What you have to do: Nothing but an exact copy of the data should be output.

***** Material provided

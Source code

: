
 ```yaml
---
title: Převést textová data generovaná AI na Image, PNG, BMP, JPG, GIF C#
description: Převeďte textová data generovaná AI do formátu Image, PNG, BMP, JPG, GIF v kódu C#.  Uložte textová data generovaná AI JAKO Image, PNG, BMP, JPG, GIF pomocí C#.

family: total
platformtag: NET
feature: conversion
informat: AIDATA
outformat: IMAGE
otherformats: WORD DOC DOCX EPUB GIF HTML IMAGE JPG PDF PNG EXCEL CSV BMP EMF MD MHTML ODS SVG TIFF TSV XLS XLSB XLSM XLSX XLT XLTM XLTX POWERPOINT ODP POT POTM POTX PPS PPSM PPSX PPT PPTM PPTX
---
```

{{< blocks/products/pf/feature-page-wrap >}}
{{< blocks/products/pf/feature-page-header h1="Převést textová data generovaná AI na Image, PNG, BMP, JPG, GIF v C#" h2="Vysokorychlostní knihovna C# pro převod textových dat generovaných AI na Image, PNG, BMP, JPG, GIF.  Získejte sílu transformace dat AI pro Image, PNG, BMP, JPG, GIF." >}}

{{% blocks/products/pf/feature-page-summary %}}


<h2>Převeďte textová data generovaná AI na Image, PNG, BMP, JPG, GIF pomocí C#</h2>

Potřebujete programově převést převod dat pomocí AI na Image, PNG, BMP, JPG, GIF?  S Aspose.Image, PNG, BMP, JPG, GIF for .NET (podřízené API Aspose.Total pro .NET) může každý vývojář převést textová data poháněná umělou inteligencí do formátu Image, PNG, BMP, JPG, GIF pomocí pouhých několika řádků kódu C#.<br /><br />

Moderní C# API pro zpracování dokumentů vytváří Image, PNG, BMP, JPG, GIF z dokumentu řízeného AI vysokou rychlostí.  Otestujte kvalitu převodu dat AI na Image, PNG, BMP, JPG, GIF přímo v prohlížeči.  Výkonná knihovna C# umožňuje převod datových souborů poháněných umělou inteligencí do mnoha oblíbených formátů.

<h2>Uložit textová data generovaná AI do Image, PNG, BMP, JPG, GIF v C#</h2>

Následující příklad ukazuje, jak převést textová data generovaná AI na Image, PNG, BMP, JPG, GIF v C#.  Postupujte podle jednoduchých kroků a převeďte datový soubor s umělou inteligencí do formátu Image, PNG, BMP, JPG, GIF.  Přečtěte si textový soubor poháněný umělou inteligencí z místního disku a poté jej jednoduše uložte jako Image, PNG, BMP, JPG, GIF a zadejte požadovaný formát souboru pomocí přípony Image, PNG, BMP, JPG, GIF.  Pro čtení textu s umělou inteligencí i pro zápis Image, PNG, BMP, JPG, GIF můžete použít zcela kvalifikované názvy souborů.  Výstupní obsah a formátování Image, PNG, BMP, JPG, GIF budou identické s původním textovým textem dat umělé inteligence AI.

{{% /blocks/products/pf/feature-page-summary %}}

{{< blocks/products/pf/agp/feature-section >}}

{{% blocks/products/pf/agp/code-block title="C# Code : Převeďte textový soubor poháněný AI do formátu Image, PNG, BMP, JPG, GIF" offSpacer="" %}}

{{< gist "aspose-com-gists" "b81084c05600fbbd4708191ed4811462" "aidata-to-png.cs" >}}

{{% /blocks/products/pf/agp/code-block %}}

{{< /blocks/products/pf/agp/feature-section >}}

**********

Exercise response:
Source code

:
 ```yaml
---
title: Převést textová data generovaná AI na Image, PNG, BMP, JPG, GIF C#
description: Převeďte textová data generovaná AI do formátu Image, PNG, BMP, JPG, GIF v kódu C#.  Uložte textová data generovaná AI JAKO Image, PNG, BMP, JPG, GIF pomocí C#.

family: total
platformtag: NET
feature: conversion
informat: AIDATA
outformat: IMAGE
otherformats: WORD DOC DOCX EPUB GIF HTML IMAGE JPG PDF PNG EXCEL CSV BMP EMF MD MHTML ODS SVG TIFF TSV XLS XLSB XLSM XLSX XLT XLTM XLTX POWERPOINT ODP POT POTM POTX PPS PPSM PPSX PPT PPTM PPTX
---
```

{{< blocks/products/pf/feature-page-wrap >}}
{{< blocks/products/pf/feature-page-header h1="Převést textová data generovaná AI na Image, PNG, BMP, JPG, GIF v C#" h2="Vysokorychlostní knihovna C# pro převod textových dat generovaných AI na Image, PNG, BMP, JPG, GIF.  Získejte sílu transformace dat AI pro Image, PNG, BMP, JPG, GIF." >}}

{{% blocks/products/pf/feature-page-summary %}}


<h2>Převeďte textová data generovaná AI na Image, PNG, BMP, JPG, GIF pomocí C#</h2>

Potřebujete programově převést převod dat pomocí AI na Image, PNG, BMP, JPG, GIF?  S Aspose.Image, PNG, BMP, JPG, GIF for .NET (podřízené API Aspose.Total pro .NET) může každý vývojář převést textová data poháněná umělou inteligencí do formátu Image, PNG, BMP, JPG, GIF pomocí pouhých několika řádků kódu C#.<br /><br />

Moderní C# API pro zpracování dokumentů vytváří Image, PNG, BMP, JPG, GIF z dokumentu řízeného AI vysokou rychlostí.  Otestujte kvalitu převodu dat AI na Image, PNG, BMP, JPG, GIF přímo v prohlížeči.  Výkonná knihovna C# umožňuje převod datových souborů poháněných umělou inteligencí do mnoha oblíbených formátů.

<h2>Uložit textová data generovaná AI do Image, PNG, BMP, JPG, GIF v C#</h2>

Následující příklad ukazuje, jak převést textová data generovaná AI na Image, PNG, BMP, JPG, GIF v C#.  Postupujte podle jednoduchých kroků a převeďte datový soubor s umělou inteligencí do formátu Image, PNG, BMP, JPG, GIF.  Přečtěte si textový soubor poháněný umělou inteligencí z místního disku a poté jej jednoduše uložte jako Image, PNG, BMP, JPG, GIF a zadejte požadovaný formát souboru pomocí přípony Image, PNG, BMP, JPG, GIF.  Pro čtení textu s umělou inteligencí i pro zápis Image, PNG, BMP, JPG, GIF můžete použít zcela kvalifikované názvy souborů.  Výstupní obsah a formátování Image, PNG, BMP, JPG, GIF budou identické s původním textovým textem dat umělé inteligence AI.

{{% /blocks/products/pf/feature-page-summary %}}

{{< blocks/products/pf/agp/feature-section >}}

{{% blocks/products/pf/agp/code-block title="C# Code : Převeďte textový soubor poháněný AI do formátu Image, PNG, BMP, JPG, GIF" offSpacer="" %}}

{{< gist "aspose-com-gists" "b81084c05600fbbd4708191ed4811462" "aidata-to-png.cs" >}}

{{% /blocks/products/pf/agp/code-block %}}

{{< /blocks/products/pf/agp/feature-section >}}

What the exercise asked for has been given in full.